Offering similarly crucial services, New Zealand’s Accident Compensation Corporation shared how they’ve used Salesforce to connect information across a complex health system and even became the first Salesforce Customer in all of Asia Pacific to implement Sustainability Cloud.
As panellist Barry Dietrich observed, with so many agencies moving toward citizen-centric services, there’s no reason why they have to go back to the pre-pandemic status quo – especially if public sector leaders are ready to make digitisation and innovation a priority.
How data, technology and culture work best when they work together
The opening panel of our final day was hosted by Clyde Fernandez, RVP, Platform Salesforce, and saw a discussion of what a high performing team looks like.

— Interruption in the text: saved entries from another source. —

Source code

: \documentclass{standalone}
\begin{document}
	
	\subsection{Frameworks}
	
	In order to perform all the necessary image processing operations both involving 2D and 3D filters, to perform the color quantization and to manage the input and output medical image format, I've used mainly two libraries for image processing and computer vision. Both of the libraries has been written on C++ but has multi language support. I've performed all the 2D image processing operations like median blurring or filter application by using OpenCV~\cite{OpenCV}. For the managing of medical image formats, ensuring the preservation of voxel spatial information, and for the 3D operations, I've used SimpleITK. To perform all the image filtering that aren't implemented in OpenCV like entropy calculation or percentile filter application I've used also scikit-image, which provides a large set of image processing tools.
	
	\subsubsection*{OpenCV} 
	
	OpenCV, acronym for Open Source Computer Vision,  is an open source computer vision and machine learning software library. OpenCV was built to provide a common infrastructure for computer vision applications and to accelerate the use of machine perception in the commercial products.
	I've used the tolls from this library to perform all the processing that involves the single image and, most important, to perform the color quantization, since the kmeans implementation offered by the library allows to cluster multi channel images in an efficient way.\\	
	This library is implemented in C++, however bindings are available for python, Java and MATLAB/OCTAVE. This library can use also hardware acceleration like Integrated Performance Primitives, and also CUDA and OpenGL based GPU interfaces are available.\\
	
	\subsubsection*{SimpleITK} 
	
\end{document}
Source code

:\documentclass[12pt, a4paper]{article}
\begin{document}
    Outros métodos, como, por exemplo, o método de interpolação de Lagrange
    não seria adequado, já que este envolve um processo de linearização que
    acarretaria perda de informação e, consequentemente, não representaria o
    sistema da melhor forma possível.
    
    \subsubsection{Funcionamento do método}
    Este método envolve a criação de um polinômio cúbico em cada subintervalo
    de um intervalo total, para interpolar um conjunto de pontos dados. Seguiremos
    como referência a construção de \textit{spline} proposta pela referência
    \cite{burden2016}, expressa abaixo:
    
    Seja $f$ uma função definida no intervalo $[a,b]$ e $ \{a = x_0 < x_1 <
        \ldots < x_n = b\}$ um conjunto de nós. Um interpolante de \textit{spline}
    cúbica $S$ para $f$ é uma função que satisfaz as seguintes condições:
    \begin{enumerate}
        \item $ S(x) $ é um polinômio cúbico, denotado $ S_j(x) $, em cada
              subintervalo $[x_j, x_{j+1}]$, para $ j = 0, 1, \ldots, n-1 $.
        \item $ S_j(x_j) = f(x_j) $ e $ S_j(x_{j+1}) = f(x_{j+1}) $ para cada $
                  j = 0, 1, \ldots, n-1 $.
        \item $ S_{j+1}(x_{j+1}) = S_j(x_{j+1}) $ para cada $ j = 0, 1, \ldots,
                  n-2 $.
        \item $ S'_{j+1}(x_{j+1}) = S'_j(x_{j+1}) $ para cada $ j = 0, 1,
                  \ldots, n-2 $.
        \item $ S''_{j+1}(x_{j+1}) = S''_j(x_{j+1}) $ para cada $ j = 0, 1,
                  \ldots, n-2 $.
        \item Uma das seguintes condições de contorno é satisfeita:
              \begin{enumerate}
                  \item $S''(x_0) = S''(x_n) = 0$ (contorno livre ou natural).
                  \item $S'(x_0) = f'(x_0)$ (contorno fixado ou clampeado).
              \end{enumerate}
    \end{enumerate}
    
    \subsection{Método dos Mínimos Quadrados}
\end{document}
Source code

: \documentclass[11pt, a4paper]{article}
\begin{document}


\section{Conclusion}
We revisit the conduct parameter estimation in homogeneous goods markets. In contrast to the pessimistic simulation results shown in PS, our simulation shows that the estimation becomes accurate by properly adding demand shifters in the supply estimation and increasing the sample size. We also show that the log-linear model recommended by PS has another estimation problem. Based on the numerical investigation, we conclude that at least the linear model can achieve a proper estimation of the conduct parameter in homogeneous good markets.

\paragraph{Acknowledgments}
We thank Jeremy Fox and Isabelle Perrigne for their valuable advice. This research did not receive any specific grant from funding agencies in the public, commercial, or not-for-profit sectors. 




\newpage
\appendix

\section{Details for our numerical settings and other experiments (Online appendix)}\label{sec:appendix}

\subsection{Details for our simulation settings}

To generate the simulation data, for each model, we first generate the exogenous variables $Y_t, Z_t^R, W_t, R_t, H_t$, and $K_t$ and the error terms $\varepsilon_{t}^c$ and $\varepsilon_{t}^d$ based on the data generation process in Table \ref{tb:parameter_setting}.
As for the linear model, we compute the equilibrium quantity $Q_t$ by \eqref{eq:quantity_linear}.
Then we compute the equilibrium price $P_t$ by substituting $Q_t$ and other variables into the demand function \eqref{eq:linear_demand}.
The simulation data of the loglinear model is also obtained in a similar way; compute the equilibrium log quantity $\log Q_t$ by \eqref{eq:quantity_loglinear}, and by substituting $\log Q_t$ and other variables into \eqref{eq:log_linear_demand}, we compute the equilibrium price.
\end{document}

Rather than a list of attributes or technical requirements, the picture of “high performance” that emerged was one in which culture sits front and centre. Yes, technology and data have critical roles to play in creating high performance teams, but our panelists frequently returned to culture as foundational to the success of technology and data use in a business.
Legendary AFL player and 2014 Australian of the Year, Adam Goodes, shared vivid insights into how a high performing team ensures culture and data work hand in hand. Remembering the time when each day would start with the gathering of data – weight, sleep, meals, and flexibility to name a few – Goodes recalled how that data was used to support the team culture in powerful ways. With it, AFL coaches knew how many hours he was up to training that day, what kind of training he should focus on, or whether he should take a rest day. It was about bringing out the best in the individual player to ensure the best for the team.
More recently, across a plethora of industries, digital technologies and data have proved critical to organisations’ ability to maintain their workplace cultures even as employees worked from home.
Panelist Aaron Tabone, CIO at Provider Assist, experienced this first-hand when the pandemic threatened the aged care sector and accelerated the role of Provider Assist’s virtual assessment capabilities.
“The developers, admin and myself – not a coder – were able to meet in the middle and move at incredible speed to do in eight to ten days what might have otherwise taken eight to ten months.”
Dan Owen, RVP, JAPAC Customer Success Strategy and Architecture at Mulesoft, also called out the astonishing acceleration of innovation over the past eighteen months as organisations looked for ways to transform their business models to adapt to volatile, uncertain, complex and ambiguous (VUCA) conditions. As an example, he pointed to NSW Health Pathology, whose rapid deployment of the SMS notification system for COVID-19 test results freed up clinical staff – not to mention reducing an anxious wait time for patients.
Later, our session on nimble startups featured Trailblazers like Keegan Bakker and Paris Cockinos, inspiring us with what’s possible with a bit of imagination and the power of Heroku.
But it was the health and aged care sectors that emerged consistently throughout the course of the day as examples of where digital innovation and data have had a powerful impact. Daniel Pettman, CIO, and Kusal Wijewantha, Applications/BI Manager at BaptistCare, shared how an API approach was driving digital transformation both internally and externally at the organisation. The successful digitisation of a complex customer journey at BaptistCare demonstrated the business value of technology and has opened up exciting new avenues for exploration including the possibility of using voice recognition badges to take clinical notes.
As Daniel said, their API approach has resulted in “happy customers, happy staff, and a well run organisation.”